Solved: Re: Lookups exclude non matching results

bowesmana · ‎06-02-2017

I have a CSV containing wine names, vintages and prices, e.g.

Description,Vintage,Price
A,2012,100
A,2013,
B,2014,
B,2015,30
C,2010,50

I want to lookup a chosen wine and vintage and return the price for a wine/vintage match, which is easy

| lookup Price Description, Vintage OUTPUT Price

However, I want to be able to show a 'guide' price where the vintage wanted has no price, so I've played around with searching all results, and then trying to filter out any exact matches.

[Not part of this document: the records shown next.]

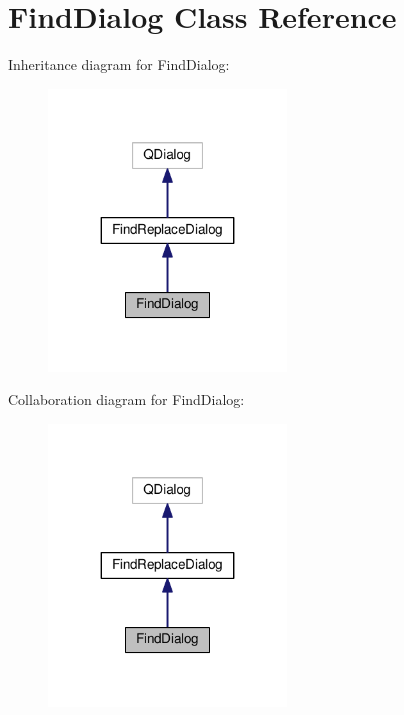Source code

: \hypertarget{classFindDialog}{}\section{Find\+Dialog Class Reference}
\label{classFindDialog}


Inheritance diagram for Find\+Dialog\+:\nopagebreak
\begin{figure}[H]
\begin{center}
\leavevmode
\includegraphics[width=179pt]{classFindDialog__inherit__graph}
\end{center}
\end{figure}


Collaboration diagram for Find\+Dialog\+:\nopagebreak
\begin{figure}[H]
\begin{center}
\leavevmode
\includegraphics[width=179pt]{classFindDialog__coll__graph}
\end{center}
\end{figure}

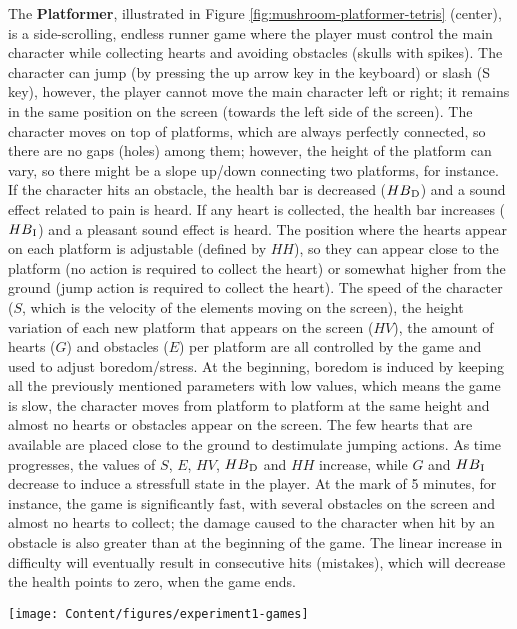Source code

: The \textbf{Platformer}, illustrated in Figure \ref{fig:mushroom-platformer-tetris} (center), is a side-scrolling, endless runner game where the player must control the main character while collecting hearts and avoiding obstacles (skulls with spikes). The character can jump (by pressing the up arrow key in the keyboard) or slash (S key), however, the player cannot move the main character left or right; it remains in the same position on the screen (towards the left side of the screen). The character moves on top of platforms, which are always perfectly connected, so there are no gaps (holes) among them; however, the height of the platform can vary, so there might be a slope up/down connecting two platforms, for instance. If the character hits an obstacle, the health bar is decreased ($HB\textsubscript{D}$) and a sound effect related to pain is heard. If any heart is collected, the health bar increases ($HB\textsubscript{I}$) and a pleasant sound effect is heard. The position where the hearts appear on each platform is adjustable (defined by $HH$), so they can appear close to the platform (no action is required to collect the heart) or somewhat higher from the ground (jump action is required to collect the heart). The speed of the character ($S$, which is the velocity of the elements moving on the screen), the height variation of each new platform that appears on the screen ($HV$), the amount of hearts ($G$) and obstacles ($E$) per platform are all controlled by the game and used to adjust boredom/stress. At the beginning, boredom is induced by keeping all the previously mentioned parameters with low values, which means the game is slow, the character moves from platform to platform at the same height and almost no hearts or obstacles appear on the screen. The few hearts that are available are placed close to the ground to destimulate jumping actions. As time progresses, the values of $S$, $E$, $HV$, $HB\textsubscript{D}$ and $HH$ increase, while $G$ and $HB\textsubscript{I}$ decrease to induce a stressfull state in the player. At the mark of 5 minutes, for instance, the game is significantly fast, with several obstacles on the screen and almost no hearts to collect; the damage caused to the character when hit by an obstacle is also greater than at the beginning of the game. The linear increase in difficulty will eventually result in consecutive hits (mistakes), which will decrease the health points to zero, when the game ends.

\begin{figure*}[!h]
\centering
\texttt{[image: Content/figures/experiment1-games]}
\caption{Mushroom (left), Platformer (center) and Tetris (right). In Mushroom, player has to drag and drop the correct mushrooms into the character, discarding the wrong ones into the trash. In Platformer, the player has to jump over or slide under obstacles while collecting hearts. In our version of Tetris, there are no hints about the next piece to be added to the screen}
\label{fig:mushroom-platformer-tetris}
\end{figure*}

If I am searching for Wine A, 2013 then I would get a hit, with no price, so I would want to see (2012)100
If I am searching for Wine C, 2012, then I would not get a match at all, so I would want to see (2010)50

Getting all matches is also easy

| lookup DMPrice Description OUTPUT Price as Prices, Vintage as Vintages

But then I can't filter out an exact matches I may have found. I have tried using eval statements to replace the output mv field Vintages in the above lookup, but you can't use fields as parameters to replace. Same with rex, so I am a bit stumped.

As with all things Splunk, there are 101 ways to achieve the same end, so hoping someone else can see a solution

acharlieh · ‎06-02-2017

If we can make a slight change to your premise, and never have rows in your lookup without prices, e.g...

| inputlookup Price where Price=* | outputlookup Price

Then one way to solve your puzzle would be...

<base search> | lookup Price Description, Vintage OUTPUT Price 
| lookup Price Description OUTPUT Price as APrice Vintage as AVintage 
| eval APrice = "(".mvindex(mvzip(AVintage,APrice,") "),0), Price=coalesce(Price,APrice)
| fields - APrice,AVintage

What's happening here is that we perform both the exact price lookup and approximate price/vintage lookups, as you have found already. Next we use mvzip to combine the corresponding Vintage and Price pairs for the guide prices (Why it's important that every row in the lookup has a Price, as if a vintage did not, the corresponding lists would not necessarily line up correctly.)... we then use mvindex to select the first one, and an append to finish up the value correctly. Then using coalesce, we're able to pick the exact match price, for those rows with such, but if not present we pick the built guide price.

A variation on this, you could set the maximum number of matches on your lookup to 1, then you only need to use string append to build the guide price, coalesce would then be the same.

View solution in original post

acharlieh · ‎06-02-2017

If we can make a slight change to your premise, and never have rows in your lookup without prices, e.g...

| inputlookup Price where Price=* | outputlookup Price

Then one way to solve your puzzle would be...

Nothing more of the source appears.